Bezzałogowe motoszybowce będą strzec polskich granic
Do ścigania przemytników będą wykorzystywane nowoczesne lekkie motoszybowce obserwacyjno-rozpoznawcze Straży Granicznej - informuje "Dziennik Polski". Na razie do Polski trafią w wersji załogowej, ale szybko będzie je można przystosować do lotów bezzałogowych.
23.10.2014 | aktual.: 23.10.2014 03:20
Mogą przebywać w powietrzu nawet 10 godzin. Do startu zawsze używają silnika, ale potem są zdolne poruszać się bezszelestnie. A co najważniejsze, w czasie rzeczywistym przekazują do bazy to, co podpatrzy ich aparatura optyczna. I to zarówno w dzień, jak i w nocy. Taką korzyść z dwóch zakupionych w Niemczech motoszybowców Stemme ASP S15 będzie miała Straż Graniczna. Prawdopodobnie już wiosną 2015 r. rozpoczną one patrolowanie granicy Polski z Federacją Rosyjską i Ukrainą. A tym samym zewnętrznej granicy Unii Europejskiej.

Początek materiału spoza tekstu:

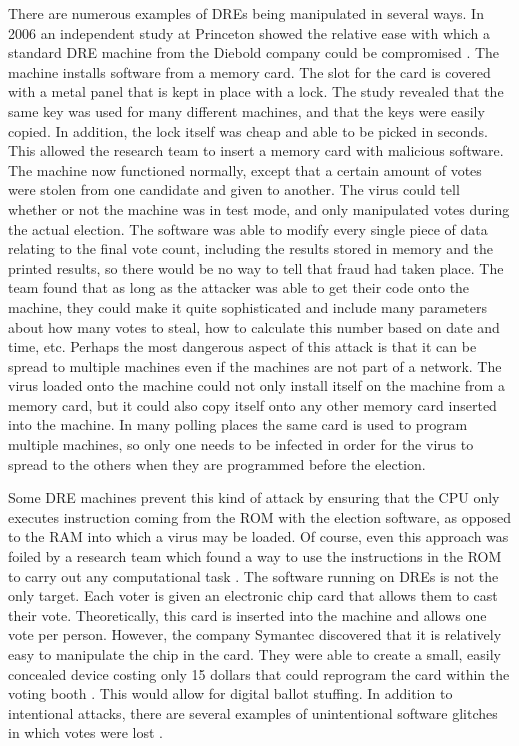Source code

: \documentclass[12pt, titlepage]{article}
\begin{document}
There are numerous examples of DREs being manipulated in several ways. In 2006 an independent study at Princeton showed the relative ease with which a standard DRE machine from the Diebold company could be compromised \cite{feldman2006security}. The machine installs software from a memory card. The slot for the card is covered with a metal panel that is kept in place with a lock. The study revealed that the same key was used for many different machines, and that the keys were easily copied. In addition, the   lock itself was cheap and able to be picked in seconds. This allowed the research team to insert a memory card with malicious software. The machine now functioned normally, except that a certain amount of votes were stolen from one candidate and given to another. The virus could tell whether or not the machine was in test mode, and only manipulated votes during the actual election. The software was able to modify every single piece of data relating to the final vote count, including the results stored in memory and the printed results, so there would be no way to tell that fraud had taken place. The team found that as long as the attacker was able to get their code onto the machine, they could make it quite sophisticated and include many parameters about how many votes to steal, how to calculate this number based on date and time, etc. Perhaps the most dangerous aspect of this attack is that it can be spread to multiple machines even if the machines are not part of a network. The virus loaded onto the machine could not only install itself on the machine from a memory card, but it could also copy itself onto any other memory card inserted into the machine. In many polling places the same card is used to program multiple machines, so only one needs to be infected in order for the virus to spread to the others when they are programmed before the election.

Some DRE machines prevent this kind of attack by ensuring that the CPU only executes instruction coming from the ROM with the election software, as opposed to the RAM into which a virus may be loaded. Of course, even this approach was foiled by a research team which found a way to use the instructions in the ROM to carry out any computational task \cite{hao2016real}. The software running on DREs is not the only target. Each voter is given an electronic chip card that allows them to cast their vote. Theoretically, this card is inserted into the machine and allows one vote per person. However, the company Symantec discovered that it is relatively easy to manipulate the chip in the card. They were able to create a small, easily concealed device costing only 15 dollars that could reprogram the card within the voting booth \cite{symantec}. This would allow for digital ballot stuffing. In addition to intentional attacks, there are several examples of unintentional software glitches in which votes were lost \cite{lostvotes}.
\end{document}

Na początek oba motoszybowce trafią do byłej bazy Wydziału Lotniczego Bieszczadzkiego Oddziału SG na lotnisku w Jasionce koło Rzeszowa. Drugi ma docelowo bazować na lotnisku Białystok-Krywlany, ale najpierw musi tam powstać betonowy pas startowy. Rozpiętość skrzydeł motoszybowca Stemme ASP S15 wynosi 18 m, zaś długość kadłuba około 8,5 m. Jego maksymalna prędkość przelotowa to 210 km/h.
Za dwa samoloty SG zapłaciła prawie 23 mln zł. Pieniądze pochodziły z Funduszu Granic Zewnętrznych UE.